Nagranie zostało zarejestrowane i opublikowane przez kobietę, która twierdzi, że widziała wcześniej jak ludzie z samochodu porzucili w lesie psa. Następnie starali się odjechać z miejsca, ale ze względu na złą nawierzchnię i duży ruch na drodze nie mogli tego zrobić dostatecznie szybko.
W efekcie suczka Dinka widząc odjeżdżające auto rzuciła się w rozpaczliwą pogoń. Autorka nagrania przekonuje, że gonitwa trwała przez kilka kilometrów po bardzo ruchliwej drodze. Zwierzę mogło w każdej chwili zostać potrącone. Właściciele jednak się nie zatrzymali.
Dziki pies?
Internauci szybko ustalili, kim jest kobieta, której auto goniło zwierzę. Diliara Nosowa nie zgadza się jednak z oskarżeniami. 30-latka tłumaczy, że Dinka jest dzikim psem, który mieszka w pobliżu jej działki. Kobieta utrzymuje, że regularnie karmi suczkę i szóstkę jej szczeniąt. Nosowa twierdzi też, że pies regularnie biegnie za nią do sklepu, a potem wraca do młodych.

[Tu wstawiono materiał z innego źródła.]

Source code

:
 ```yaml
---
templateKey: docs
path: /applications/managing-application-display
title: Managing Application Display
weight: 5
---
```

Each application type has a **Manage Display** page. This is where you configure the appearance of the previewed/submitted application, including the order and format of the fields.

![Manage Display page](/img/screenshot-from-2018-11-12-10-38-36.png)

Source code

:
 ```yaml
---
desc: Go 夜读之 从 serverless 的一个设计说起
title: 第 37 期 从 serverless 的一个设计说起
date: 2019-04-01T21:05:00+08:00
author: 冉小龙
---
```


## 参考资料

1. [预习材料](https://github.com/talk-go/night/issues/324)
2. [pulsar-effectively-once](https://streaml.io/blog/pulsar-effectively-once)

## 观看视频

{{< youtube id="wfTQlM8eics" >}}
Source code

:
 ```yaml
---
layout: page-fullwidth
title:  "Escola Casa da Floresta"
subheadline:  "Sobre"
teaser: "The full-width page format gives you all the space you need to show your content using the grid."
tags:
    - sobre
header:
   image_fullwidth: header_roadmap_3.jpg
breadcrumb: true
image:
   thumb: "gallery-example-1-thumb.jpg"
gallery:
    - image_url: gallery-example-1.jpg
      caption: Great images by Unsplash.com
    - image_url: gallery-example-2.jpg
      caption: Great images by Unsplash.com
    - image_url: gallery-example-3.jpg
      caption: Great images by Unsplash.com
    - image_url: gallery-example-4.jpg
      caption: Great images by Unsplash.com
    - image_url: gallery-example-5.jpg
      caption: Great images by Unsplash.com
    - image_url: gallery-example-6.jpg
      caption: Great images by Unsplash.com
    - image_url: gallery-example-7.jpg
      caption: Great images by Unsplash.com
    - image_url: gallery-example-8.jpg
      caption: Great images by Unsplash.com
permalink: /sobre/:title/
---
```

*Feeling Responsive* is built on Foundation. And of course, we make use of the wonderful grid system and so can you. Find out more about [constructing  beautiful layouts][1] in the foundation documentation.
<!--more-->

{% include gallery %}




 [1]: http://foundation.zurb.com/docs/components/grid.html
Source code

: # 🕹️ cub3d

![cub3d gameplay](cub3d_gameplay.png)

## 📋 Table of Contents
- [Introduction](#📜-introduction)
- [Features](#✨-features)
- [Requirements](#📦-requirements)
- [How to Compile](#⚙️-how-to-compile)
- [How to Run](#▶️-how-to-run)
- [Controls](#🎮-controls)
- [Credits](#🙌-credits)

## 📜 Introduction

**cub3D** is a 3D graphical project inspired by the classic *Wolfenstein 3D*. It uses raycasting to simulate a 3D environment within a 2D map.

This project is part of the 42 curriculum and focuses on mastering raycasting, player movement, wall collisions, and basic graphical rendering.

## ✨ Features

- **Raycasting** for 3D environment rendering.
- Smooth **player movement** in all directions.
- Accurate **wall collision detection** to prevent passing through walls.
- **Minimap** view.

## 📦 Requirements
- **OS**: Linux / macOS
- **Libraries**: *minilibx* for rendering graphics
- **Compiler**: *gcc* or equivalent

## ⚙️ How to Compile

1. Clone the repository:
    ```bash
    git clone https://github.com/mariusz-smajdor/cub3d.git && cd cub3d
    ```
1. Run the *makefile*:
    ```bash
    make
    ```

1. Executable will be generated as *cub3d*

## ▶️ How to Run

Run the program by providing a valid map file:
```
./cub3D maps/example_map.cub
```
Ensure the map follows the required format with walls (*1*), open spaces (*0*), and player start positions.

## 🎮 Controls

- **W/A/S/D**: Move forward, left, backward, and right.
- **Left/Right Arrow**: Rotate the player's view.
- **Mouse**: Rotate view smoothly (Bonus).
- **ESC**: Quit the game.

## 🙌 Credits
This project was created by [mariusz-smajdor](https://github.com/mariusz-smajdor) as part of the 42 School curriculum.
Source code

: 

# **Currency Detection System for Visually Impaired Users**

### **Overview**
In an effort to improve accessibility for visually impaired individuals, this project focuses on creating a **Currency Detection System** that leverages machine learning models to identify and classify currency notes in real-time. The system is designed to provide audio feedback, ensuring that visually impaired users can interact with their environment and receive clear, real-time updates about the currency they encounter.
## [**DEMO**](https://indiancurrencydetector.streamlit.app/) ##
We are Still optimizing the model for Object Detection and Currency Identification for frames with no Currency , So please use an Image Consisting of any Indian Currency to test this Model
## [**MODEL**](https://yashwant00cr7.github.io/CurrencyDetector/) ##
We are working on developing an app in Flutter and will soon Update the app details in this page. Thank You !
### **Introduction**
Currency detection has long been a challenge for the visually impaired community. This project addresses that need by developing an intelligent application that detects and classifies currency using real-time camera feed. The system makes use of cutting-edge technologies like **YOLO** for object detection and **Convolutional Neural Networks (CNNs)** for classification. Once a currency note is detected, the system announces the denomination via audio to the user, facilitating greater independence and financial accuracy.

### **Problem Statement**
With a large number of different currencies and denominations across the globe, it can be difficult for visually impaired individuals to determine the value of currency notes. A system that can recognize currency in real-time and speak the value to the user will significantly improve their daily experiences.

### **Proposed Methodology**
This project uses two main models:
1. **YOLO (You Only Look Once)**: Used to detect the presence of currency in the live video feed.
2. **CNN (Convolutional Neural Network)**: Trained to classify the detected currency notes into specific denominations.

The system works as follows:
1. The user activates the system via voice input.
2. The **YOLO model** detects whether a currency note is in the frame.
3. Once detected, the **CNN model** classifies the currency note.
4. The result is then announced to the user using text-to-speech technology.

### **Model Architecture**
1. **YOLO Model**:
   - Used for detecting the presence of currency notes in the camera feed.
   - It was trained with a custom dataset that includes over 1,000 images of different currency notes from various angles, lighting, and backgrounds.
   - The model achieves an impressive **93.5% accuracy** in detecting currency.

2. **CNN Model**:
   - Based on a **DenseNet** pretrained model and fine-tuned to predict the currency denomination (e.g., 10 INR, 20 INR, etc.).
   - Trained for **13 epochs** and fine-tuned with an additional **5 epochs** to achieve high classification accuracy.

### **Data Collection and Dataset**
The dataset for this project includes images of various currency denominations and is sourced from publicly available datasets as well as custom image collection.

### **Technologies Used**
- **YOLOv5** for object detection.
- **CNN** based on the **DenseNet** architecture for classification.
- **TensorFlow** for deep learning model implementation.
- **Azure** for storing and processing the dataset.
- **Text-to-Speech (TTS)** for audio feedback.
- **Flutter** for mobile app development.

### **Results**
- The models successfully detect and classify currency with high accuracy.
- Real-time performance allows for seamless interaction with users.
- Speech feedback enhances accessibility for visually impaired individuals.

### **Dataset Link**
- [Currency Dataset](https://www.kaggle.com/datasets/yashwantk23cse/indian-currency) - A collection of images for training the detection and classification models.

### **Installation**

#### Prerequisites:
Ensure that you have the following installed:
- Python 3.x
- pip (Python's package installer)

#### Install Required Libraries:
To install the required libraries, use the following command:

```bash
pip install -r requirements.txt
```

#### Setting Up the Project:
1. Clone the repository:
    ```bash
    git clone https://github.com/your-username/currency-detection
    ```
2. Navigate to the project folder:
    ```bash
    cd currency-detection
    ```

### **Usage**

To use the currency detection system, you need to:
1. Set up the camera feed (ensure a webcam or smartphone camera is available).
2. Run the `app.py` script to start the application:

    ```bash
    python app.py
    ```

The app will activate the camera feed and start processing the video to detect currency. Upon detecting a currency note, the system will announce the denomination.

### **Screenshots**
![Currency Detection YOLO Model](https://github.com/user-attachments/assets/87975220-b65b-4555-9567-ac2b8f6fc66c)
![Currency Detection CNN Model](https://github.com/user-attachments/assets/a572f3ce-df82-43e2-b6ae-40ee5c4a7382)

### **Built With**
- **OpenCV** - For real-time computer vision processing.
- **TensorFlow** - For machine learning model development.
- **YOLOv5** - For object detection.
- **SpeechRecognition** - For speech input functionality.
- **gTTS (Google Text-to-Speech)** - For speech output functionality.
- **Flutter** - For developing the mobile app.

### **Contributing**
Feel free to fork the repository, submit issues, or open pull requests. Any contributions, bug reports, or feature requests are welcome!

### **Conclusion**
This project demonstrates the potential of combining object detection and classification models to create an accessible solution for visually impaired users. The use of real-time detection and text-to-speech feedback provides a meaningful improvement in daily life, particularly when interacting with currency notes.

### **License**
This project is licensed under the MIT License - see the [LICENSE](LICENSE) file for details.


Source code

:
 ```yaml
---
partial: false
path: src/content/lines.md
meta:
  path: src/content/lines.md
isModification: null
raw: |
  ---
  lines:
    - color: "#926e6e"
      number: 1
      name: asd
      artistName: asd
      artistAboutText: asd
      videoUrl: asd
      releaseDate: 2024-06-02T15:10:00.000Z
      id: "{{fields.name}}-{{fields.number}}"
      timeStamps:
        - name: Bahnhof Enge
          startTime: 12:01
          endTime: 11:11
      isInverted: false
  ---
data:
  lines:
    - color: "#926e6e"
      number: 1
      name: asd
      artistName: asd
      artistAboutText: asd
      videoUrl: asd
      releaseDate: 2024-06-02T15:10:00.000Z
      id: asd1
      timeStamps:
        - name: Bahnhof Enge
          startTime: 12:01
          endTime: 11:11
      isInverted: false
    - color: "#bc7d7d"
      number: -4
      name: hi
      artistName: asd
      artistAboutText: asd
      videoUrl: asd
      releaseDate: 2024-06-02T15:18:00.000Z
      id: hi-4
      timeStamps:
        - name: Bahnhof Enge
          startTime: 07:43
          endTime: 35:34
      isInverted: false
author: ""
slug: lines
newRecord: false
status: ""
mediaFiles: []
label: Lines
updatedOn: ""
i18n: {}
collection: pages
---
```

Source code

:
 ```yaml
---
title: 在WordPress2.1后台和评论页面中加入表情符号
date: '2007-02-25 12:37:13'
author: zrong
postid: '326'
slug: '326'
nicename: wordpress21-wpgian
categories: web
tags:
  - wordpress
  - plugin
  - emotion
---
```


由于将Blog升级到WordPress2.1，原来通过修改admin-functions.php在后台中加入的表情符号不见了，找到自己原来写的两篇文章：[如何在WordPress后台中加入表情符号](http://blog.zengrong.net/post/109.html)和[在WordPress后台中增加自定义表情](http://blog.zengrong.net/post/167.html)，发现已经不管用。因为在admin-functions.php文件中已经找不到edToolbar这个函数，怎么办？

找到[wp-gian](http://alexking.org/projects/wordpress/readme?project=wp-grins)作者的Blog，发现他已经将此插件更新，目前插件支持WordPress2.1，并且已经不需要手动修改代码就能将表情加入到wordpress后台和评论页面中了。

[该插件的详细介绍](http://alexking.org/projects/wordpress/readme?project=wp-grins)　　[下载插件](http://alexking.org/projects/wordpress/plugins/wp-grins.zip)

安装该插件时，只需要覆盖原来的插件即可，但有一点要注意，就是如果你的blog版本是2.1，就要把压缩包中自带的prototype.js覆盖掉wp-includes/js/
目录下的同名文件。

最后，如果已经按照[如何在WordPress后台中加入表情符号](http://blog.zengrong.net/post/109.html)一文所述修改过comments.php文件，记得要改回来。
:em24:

Czytaj także: Jak się zachować, kiedy spotkamy dzikie zwierzę na swojej drodze? Ekspert udzielił kilku prostych porad
Cała sprawa bardzo poruszyła internautów. Obecnie poszukują dla Dinki nowego właściciela, który doceni jej oddanie. Zbierają również fundusze na sterylizację psa.